Voidrun

PC

I was pretty much set Voidrun as a dare by the Buried Treasure Patreon peeps. Too scared to try it themselves, they turned to me, renowned hero and legendarily great arcade game player. Famous for my love of high-difficulty gaming and incredibly tough bossfights, who better for this task?

Well, goodness me, Voidrun is absolutely brilliant, and I am of course absolutely terrible at it.

This utterly beautiful pixel art arcade-em-up looks like it might be any other bullet hell schmup if you glance at the screenshots, but let me break that delusion in six words: you don’t have a fire button.

Instead your nippy ship drops “magic balls” (quotation mine), which if successfully placed in a connected circle around an enemy causes them to asplode. This scatters your “voidballs” (quotation theirs) farther afield, and you need to zip about scooping them back up again. That’s the process! Successfully surround moving, attacking enemies with a contiguous circle of balls, while all the other enemies are moving and attacking too, then hoover up the voidballs and extra Power drops while also not dying then too.

It’s really refreshing to play a bullet hell game which isn’t a twin-stick mechanic (much as I love such things), and while it certainly is enormously fiddly, it’s all balanced extraordinarily well. I completely suck at this, whether playing the classic, arcade or adventure modes – each of which change how you approach the levels – but it’s so well made that I thoroughly enjoy sucking at it. The latter mode is the most interesting to me, as it’s the most forgiving. You complete an area to unlock the next, and carry forward as many lives as you kept on the previous level – but failure doesn’t make you start the whole game over, and you can go back to replay earlier areas to see if you can take more lives with you this time.

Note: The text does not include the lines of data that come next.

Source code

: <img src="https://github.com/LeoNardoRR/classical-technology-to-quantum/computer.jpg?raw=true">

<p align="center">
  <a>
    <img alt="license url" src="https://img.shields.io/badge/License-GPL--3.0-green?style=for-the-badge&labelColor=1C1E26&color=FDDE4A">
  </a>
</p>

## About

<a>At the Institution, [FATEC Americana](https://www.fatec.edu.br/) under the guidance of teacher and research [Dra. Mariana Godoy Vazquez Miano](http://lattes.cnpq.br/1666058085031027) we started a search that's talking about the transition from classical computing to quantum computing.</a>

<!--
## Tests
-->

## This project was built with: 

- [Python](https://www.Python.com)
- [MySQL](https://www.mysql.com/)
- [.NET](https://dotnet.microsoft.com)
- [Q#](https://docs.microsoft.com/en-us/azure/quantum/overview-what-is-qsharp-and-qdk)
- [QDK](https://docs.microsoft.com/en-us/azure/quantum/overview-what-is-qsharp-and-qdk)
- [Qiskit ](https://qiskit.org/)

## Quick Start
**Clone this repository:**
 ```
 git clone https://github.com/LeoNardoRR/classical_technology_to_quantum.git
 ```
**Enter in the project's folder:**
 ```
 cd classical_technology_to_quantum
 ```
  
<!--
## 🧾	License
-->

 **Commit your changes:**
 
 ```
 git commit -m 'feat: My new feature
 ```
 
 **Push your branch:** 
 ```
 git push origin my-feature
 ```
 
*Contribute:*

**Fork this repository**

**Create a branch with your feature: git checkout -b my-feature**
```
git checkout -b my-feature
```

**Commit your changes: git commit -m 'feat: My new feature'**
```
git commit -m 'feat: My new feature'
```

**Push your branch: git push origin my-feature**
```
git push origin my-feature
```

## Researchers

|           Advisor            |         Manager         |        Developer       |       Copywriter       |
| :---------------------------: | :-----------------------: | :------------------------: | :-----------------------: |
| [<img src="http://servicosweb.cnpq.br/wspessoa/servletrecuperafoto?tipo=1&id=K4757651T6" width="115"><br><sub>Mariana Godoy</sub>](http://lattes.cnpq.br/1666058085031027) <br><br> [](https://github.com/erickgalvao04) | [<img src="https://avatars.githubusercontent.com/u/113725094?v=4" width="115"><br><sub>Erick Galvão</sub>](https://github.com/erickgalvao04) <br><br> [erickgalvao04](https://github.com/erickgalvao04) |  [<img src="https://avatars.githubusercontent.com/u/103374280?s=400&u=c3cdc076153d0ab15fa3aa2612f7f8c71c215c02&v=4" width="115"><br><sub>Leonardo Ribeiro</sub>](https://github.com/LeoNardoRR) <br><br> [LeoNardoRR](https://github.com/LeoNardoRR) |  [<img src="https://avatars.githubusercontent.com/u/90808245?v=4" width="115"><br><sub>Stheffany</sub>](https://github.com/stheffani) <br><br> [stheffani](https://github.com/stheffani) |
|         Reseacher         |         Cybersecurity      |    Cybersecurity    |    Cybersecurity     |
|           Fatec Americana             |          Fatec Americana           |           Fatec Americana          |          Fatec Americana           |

Yes, this certainly does bear something of a resemblance to Namco’s 1983 coin-op classic Libble Rabble by Pac-Man creator Toru Iwatani, which I of course thought of straight away when I looked at it and didn’t get told it by my friend Stu at all. I’ve definitely heard of Libble Rabble before today and certainly never thought it sounded like some nonsense he was making up. But at the same time, it’s completely different, and has nothing in common with Qix, and I only brought it up to successfully look very convincingly knowledgeable and clever.

The only thing I don’t like about Voidrun is, in Classic and Adventure mode, when you destroy enough enemies to move to the next stage, it doesn’t let you collect all the drops the final baddy left behind. It matters none, because it deliberately starts you off with a set number of magic balls on each level, but it’s enormously frustrating to see all those Power capsules released only to have the controls yoinked away before you can rewardingly pick them up.

Beyond that, everything is just spot on. The music’s amazing, the art is – as you can see – a delight, and most crucially, the controls feel precisely perfect. The levels have an Asteroids sort of 360 degree wraparound effect, meaning you’re always around the center, but anything going off one side will appear on the other (imagine a tiny globe, but presented as a flat 2D space). There’s a huge variety of enemy types, each frustrating your attempts to surround them in their own ways, and sure, I’ll never beat the first Adventure boss if I live to be a thousand, but shut up, I’m enjoying myself. (I HAVE COME SO CLOSE THOUGH.)

I love this. It’s just so splendid, and I’m absolutely bloody determined to keep getting better at it. It’s a slow process for me, but I’m definitely improving! And in the game.